Interestingly, study of the effects of statins increasingly shows that they are anti-inflammatory (not just in cardiac situations) and that their beneficial effects for some patients may be related to that:

http://www.medscape.org/viewarticle/743290_5

There is indeed growing evidence, however, that giving all patients with high blood fats is both non productive and possibly dangerous, and newer scientific papers like this one support re-thinking the whole approach.  Cause and effect are not so clear as they once seemed.  That said, if you read this article, you can see the historical reasons for this belief were rooted in the understanding of the physiology of the times:

http://blogs.scientificamerican.com/guest-blog/2011/11/15/cholesterol-confusion-and-why-we-should-rethink-our-approach-to-statin-therapy/

Doctos study biochem, cell biology and physiology in school, and a certain amount of pharmacology, too--lots more than most readers here will ever run into--and their acceptance of statins up to this point has been based on what they learned in serious academic classes. In the light of physiological understanding of the time, the approach made sense.

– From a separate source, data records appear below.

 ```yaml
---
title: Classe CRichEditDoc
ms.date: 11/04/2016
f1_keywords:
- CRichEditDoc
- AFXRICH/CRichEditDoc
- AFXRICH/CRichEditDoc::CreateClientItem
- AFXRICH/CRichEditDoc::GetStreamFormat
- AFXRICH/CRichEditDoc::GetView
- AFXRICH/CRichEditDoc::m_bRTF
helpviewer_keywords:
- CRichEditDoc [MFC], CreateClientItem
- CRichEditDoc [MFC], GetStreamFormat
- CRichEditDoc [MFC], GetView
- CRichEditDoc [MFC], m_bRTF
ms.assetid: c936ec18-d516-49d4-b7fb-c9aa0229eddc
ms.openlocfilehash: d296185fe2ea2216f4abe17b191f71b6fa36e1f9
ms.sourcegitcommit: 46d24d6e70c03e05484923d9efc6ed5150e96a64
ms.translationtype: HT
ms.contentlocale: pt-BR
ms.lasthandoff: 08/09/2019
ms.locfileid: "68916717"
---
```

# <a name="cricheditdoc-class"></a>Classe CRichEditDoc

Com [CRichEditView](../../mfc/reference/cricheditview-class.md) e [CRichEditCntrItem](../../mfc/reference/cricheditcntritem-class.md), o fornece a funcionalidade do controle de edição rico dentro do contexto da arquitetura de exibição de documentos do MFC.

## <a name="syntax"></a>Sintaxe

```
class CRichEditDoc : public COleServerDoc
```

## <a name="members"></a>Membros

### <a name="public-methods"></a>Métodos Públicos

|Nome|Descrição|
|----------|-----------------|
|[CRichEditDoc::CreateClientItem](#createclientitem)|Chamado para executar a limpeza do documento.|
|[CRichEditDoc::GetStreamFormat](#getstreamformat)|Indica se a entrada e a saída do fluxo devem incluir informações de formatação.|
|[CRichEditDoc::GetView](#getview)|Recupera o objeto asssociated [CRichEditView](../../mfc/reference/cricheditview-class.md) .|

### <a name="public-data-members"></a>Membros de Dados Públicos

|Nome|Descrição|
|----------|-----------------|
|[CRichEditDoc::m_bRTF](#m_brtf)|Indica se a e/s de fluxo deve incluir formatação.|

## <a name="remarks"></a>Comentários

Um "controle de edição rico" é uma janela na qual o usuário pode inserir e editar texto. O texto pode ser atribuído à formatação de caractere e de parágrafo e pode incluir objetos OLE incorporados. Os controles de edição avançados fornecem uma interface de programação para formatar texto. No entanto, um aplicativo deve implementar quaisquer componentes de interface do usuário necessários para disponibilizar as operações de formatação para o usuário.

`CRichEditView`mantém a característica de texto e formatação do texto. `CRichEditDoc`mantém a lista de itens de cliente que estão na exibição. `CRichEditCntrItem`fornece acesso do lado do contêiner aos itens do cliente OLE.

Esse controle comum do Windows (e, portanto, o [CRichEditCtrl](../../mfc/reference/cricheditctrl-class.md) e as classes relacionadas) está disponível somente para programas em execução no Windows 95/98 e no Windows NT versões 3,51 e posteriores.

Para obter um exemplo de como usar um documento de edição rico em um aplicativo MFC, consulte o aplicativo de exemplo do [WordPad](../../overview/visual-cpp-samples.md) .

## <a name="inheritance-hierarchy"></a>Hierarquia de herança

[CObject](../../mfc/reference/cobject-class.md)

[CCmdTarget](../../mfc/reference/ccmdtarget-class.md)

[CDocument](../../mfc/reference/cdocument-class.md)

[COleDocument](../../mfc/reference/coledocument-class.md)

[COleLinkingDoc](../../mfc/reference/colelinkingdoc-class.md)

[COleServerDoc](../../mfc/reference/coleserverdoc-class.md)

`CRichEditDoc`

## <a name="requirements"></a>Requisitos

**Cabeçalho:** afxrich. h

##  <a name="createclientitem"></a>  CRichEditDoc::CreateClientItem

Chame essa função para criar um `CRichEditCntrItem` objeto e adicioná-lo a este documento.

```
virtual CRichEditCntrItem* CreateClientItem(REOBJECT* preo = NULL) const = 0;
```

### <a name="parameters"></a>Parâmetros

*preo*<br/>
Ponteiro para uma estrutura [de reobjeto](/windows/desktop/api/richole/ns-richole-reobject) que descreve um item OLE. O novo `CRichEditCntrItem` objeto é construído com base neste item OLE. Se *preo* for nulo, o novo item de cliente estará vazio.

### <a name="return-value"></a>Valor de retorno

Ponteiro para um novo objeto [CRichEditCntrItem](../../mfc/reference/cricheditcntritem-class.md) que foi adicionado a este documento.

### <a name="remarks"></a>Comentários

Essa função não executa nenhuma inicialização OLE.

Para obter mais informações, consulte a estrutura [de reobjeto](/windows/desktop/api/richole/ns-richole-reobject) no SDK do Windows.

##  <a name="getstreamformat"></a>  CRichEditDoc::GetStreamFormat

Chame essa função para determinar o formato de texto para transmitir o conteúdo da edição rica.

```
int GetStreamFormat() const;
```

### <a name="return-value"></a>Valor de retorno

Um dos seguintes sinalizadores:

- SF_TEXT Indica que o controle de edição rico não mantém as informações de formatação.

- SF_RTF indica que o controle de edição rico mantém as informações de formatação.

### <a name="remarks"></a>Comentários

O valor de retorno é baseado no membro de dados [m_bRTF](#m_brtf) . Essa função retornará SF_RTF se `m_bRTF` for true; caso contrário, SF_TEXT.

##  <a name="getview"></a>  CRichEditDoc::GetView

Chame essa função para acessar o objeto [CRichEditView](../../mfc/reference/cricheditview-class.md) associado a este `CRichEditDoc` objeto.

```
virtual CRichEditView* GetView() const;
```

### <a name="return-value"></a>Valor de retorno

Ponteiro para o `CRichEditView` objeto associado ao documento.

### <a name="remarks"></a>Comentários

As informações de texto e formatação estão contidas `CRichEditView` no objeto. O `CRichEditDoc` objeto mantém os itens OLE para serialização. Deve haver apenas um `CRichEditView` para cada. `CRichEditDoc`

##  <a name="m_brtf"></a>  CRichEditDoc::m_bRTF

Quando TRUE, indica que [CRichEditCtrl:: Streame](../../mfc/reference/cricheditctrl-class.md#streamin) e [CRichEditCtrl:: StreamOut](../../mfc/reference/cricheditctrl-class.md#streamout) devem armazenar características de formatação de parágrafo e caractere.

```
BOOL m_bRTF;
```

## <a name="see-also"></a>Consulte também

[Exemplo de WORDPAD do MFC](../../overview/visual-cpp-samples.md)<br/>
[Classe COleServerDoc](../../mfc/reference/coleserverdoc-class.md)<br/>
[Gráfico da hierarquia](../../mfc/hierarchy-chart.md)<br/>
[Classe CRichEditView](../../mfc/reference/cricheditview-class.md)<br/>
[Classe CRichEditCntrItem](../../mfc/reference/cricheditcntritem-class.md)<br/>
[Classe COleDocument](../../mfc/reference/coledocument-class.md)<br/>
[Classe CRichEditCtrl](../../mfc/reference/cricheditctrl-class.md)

While any business likes to see a nice profit, the widespread use of statins has not been cynically based on greed or a conspiracy between Big Pharma and the medical profession, as the hysterical tabloid headlines would have us believe.  Cardiovascular disease remains a serious problem, and the majority of practicing physicians and researchers in the field are devoted to reducing its frequency.  Medications have been a solution for countless human illnesses over the ages (think foxglove for 'dropsy'), and it was and is logical to look into pharmaceuticals for help with cardiovascular disease.

The understanding of medical conditions is an evolving process, and we are at an intersection now where the 'feed 'em all statins" philosophy is changing dramatically.

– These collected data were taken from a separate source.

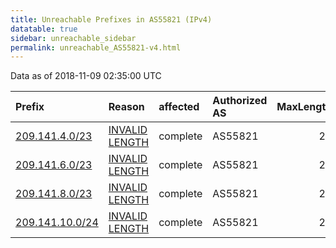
 ```yaml
---
title: Unreachable Prefixes in AS55821 (IPv4)
datatable: true
sidebar: unreachable_sidebar
permalink: unreachable_AS55821-v4.html
---
```


Data as of 2018-11-09 02:35:00 UTC


<div class="datatable-begin"></div>

| Prefix                                                   | Reason                                                                                                    | affected   | Authorized AS   |   MaxLength | Anchor                                       |   unreachable /24s |
|:---------------------------------------------------------|:----------------------------------------------------------------------------------------------------------|:-----------|:----------------|------------:|:---------------------------------------------|-------------------:|
| [209.141.4.0/23](https://stat.ripe.net/209.141.4.0/23)   | [INVALID LENGTH](https://rpki-validator.ripe.net/announcement-preview?asn=AS55821&prefix=209.141.4.0/23)  | complete   | AS55821         |          20 | [APNIC](unreachable_APNIC_RPKI_Root-v4.html) |                  2 |
| [209.141.6.0/23](https://stat.ripe.net/209.141.6.0/23)   | [INVALID LENGTH](https://rpki-validator.ripe.net/announcement-preview?asn=AS55821&prefix=209.141.6.0/23)  | complete   | AS55821         |          20 | [APNIC](unreachable_APNIC_RPKI_Root-v4.html) |                  2 |
| [209.141.8.0/23](https://stat.ripe.net/209.141.8.0/23)   | [INVALID LENGTH](https://rpki-validator.ripe.net/announcement-preview?asn=AS55821&prefix=209.141.8.0/23)  | complete   | AS55821         |          20 | [APNIC](unreachable_APNIC_RPKI_Root-v4.html) |                  2 |
| [209.141.10.0/24](https://stat.ripe.net/209.141.10.0/24) | [INVALID LENGTH](https://rpki-validator.ripe.net/announcement-preview?asn=AS55821&prefix=209.141.10.0/24) | complete   | AS55821         |          20 | [APNIC](unreachable_APNIC_RPKI_Root-v4.html) |                  1 |

<div class="datatable-end"></div>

Of course, changes in diet and lifestyle would be good for most humans.  Have you ever met a doctor who did NOT urge his patients to try for these things?  I have not met one in any field who even halfway avoided the subject..  And how many patients adopt these changes, switching to a lean diet and daily exercise?  You cannot compel sensible behavior, and in any case, a percentage of patients, especially the elderly and those dealt bad genes, will not get significant  benefit from behavioral changes alone.

Ultimately, the majority of those with cardiovascular diseases will wind up in doctors' offices, bringing immense pressure on physicians and researchers to find a pill that will work.  

And the cycle will continue, but probably with a trend in a slightly different direction.